WHAT TO WORK ON
Please copy each line of the data that includes the string "anime".

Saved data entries
*** Block opens ***

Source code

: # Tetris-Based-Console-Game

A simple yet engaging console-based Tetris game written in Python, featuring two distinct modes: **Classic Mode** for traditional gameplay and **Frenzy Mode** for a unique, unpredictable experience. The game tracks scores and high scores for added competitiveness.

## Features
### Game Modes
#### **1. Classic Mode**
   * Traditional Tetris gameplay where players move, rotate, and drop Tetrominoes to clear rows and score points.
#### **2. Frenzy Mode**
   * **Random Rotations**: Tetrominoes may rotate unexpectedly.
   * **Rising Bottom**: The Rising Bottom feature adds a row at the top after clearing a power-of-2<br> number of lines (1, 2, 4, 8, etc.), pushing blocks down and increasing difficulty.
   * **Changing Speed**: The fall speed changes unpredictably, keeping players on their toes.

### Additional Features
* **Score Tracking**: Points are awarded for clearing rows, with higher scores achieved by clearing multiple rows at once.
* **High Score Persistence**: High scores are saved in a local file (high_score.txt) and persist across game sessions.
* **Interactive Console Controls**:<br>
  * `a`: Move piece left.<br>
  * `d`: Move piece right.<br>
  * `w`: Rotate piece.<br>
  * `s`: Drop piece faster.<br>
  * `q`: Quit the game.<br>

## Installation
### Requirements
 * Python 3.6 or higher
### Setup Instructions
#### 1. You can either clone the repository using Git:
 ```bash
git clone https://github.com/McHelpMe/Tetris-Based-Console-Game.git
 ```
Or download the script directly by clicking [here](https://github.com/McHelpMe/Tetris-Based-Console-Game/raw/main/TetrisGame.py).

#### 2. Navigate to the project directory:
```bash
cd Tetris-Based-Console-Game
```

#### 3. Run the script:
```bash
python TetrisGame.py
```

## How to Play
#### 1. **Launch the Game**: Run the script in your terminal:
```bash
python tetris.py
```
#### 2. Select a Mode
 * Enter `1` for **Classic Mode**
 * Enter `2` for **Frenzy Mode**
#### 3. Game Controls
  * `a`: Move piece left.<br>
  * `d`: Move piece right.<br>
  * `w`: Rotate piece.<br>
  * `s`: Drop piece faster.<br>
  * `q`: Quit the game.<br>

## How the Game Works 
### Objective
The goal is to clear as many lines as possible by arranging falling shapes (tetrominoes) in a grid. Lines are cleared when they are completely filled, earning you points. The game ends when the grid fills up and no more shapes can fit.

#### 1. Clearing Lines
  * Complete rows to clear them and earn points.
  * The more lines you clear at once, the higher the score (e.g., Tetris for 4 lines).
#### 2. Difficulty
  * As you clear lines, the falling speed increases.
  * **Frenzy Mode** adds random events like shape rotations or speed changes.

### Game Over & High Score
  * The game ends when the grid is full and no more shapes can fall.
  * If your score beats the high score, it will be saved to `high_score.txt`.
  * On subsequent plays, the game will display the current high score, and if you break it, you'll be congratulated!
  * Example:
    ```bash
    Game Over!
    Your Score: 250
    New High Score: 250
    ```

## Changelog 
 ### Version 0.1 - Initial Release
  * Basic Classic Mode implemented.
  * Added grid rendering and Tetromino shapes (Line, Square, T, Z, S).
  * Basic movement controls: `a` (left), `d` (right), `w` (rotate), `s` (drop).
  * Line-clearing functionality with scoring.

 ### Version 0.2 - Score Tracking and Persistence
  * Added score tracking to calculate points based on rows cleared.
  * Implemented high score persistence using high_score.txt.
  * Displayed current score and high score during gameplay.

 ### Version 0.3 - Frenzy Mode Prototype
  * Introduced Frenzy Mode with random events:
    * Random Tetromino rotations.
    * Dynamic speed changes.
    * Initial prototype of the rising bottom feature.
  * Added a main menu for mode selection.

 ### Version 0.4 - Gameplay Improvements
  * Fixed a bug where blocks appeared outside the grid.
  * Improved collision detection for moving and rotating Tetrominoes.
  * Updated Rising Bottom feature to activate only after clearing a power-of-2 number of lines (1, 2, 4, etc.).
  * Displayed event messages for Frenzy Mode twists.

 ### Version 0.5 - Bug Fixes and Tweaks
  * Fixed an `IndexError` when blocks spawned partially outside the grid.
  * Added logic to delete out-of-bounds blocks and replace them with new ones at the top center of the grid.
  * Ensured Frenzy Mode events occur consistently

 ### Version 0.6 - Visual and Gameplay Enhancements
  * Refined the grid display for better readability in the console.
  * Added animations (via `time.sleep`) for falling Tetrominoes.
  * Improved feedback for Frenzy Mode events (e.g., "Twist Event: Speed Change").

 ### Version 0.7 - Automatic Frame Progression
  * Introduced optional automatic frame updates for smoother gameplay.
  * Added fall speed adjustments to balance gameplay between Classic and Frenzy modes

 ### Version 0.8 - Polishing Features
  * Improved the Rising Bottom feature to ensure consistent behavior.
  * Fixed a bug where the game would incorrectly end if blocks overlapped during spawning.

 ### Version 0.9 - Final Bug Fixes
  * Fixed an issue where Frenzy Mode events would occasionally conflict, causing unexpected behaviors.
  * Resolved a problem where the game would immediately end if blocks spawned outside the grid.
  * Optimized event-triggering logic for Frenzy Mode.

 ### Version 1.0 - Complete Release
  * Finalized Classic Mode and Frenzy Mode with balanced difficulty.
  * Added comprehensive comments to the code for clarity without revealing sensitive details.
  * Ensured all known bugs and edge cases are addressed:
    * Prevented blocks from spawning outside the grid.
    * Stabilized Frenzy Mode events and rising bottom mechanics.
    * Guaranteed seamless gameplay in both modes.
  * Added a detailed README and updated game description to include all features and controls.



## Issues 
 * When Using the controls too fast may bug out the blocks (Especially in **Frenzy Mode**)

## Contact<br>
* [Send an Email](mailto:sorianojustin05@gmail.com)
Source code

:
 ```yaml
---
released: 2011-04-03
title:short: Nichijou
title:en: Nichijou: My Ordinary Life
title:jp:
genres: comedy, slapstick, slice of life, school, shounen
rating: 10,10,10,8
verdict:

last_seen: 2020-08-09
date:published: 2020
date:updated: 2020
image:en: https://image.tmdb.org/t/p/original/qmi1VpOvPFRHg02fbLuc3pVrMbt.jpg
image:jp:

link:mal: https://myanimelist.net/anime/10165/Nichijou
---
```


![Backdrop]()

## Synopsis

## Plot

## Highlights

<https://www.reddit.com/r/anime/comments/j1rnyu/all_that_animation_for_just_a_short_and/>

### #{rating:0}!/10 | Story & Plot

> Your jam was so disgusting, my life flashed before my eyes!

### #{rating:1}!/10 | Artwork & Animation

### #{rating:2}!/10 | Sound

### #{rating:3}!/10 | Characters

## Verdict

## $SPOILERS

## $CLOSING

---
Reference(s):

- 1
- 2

*** Block closes ***

SOLUTION FOR THIS TASK
link:mal: https://myanimelist.net/anime/10165/Nichijou
<https://www.reddit.com/r/anime/comments/j1rnyu/all_that_animation_for_just_a_short_and/>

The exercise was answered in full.